*** Opening Data for this task ***

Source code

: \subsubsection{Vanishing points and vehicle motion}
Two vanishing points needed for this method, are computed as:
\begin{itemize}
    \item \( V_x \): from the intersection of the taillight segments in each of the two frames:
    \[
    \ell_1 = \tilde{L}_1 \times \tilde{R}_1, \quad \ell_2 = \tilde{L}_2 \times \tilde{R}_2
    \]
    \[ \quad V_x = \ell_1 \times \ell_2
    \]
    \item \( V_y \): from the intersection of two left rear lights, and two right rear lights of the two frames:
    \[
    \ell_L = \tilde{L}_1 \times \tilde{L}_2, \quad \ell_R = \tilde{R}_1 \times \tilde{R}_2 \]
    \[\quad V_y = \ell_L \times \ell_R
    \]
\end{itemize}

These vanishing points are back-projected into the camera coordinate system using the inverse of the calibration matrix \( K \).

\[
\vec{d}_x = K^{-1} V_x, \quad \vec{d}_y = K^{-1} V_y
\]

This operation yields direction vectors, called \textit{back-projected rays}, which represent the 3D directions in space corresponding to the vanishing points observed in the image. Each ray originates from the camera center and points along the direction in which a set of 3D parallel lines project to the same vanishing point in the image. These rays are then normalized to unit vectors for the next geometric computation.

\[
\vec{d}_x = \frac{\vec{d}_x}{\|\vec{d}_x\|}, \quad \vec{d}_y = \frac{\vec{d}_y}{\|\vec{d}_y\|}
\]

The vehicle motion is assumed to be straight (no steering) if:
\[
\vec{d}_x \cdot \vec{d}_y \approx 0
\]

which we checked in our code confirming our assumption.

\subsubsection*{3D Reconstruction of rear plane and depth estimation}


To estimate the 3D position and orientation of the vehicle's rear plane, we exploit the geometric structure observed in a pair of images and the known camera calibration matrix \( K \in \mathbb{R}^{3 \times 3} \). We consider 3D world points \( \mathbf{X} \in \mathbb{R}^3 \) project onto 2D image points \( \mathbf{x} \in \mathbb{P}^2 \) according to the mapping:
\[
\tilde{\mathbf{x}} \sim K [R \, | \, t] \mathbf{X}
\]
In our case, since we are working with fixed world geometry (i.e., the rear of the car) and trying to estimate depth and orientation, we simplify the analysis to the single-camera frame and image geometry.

*** Closing Data for this task ***

Problem:
Transcribe each record shown above, exactly.

Result:
Source code

: \subsubsection{Vanishing points and vehicle motion}
Two vanishing points needed for this method, are computed as:
\begin{itemize}
    \item \( V_x \): from the intersection of the taillight segments in each of the two frames:
    \[
    \ell_1 = \tilde{L}_1 \times \tilde{R}_1, \quad \ell_2 = \tilde{L}_2 \times \tilde{R}_2
    \]
    \[ \quad V_x = \ell_1 \times \ell_2
    \]
    \item \( V_y \): from the intersection of two left rear lights, and two right rear lights of the two frames:
    \[
    \ell_L = \tilde{L}_1 \times \tilde{L}_2, \quad \ell_R = \tilde{R}_1 \times \tilde{R}_2 \]
    \[\quad V_y = \ell_L \times \ell_R
    \]
\end{itemize}

These vanishing points are back-projected into the camera coordinate system using the inverse of the calibration matrix \( K \).

\[
\vec{d}_x = K^{-1} V_x, \quad \vec{d}_y = K^{-1} V_y
\]

This operation yields direction vectors, called \textit{back-projected rays}, which represent the 3D directions in space corresponding to the vanishing points observed in the image. Each ray originates from the camera center and points along the direction in which a set of 3D parallel lines project to the same vanishing point in the image. These rays are then normalized to unit vectors for the next geometric computation.

\[
\vec{d}_x = \frac{\vec{d}_x}{\|\vec{d}_x\|}, \quad \vec{d}_y = \frac{\vec{d}_y}{\|\vec{d}_y\|}
\]

The vehicle motion is assumed to be straight (no steering) if:
\[
\vec{d}_x \cdot \vec{d}_y \approx 0
\]

which we checked in our code confirming our assumption.

\subsubsection*{3D Reconstruction of rear plane and depth estimation}


To estimate the 3D position and orientation of the vehicle's rear plane, we exploit the geometric structure observed in a pair of images and the known camera calibration matrix \( K \in \mathbb{R}^{3 \times 3} \). We consider 3D world points \( \mathbf{X} \in \mathbb{R}^3 \) project onto 2D image points \( \mathbf{x} \in \mathbb{P}^2 \) according to the mapping:
\[
\tilde{\mathbf{x}} \sim K [R \, | \, t] \mathbf{X}
\]
In our case, since we are working with fixed world geometry (i.e., the rear of the car) and trying to estimate depth and orientation, we simplify the analysis to the single-camera frame and image geometry.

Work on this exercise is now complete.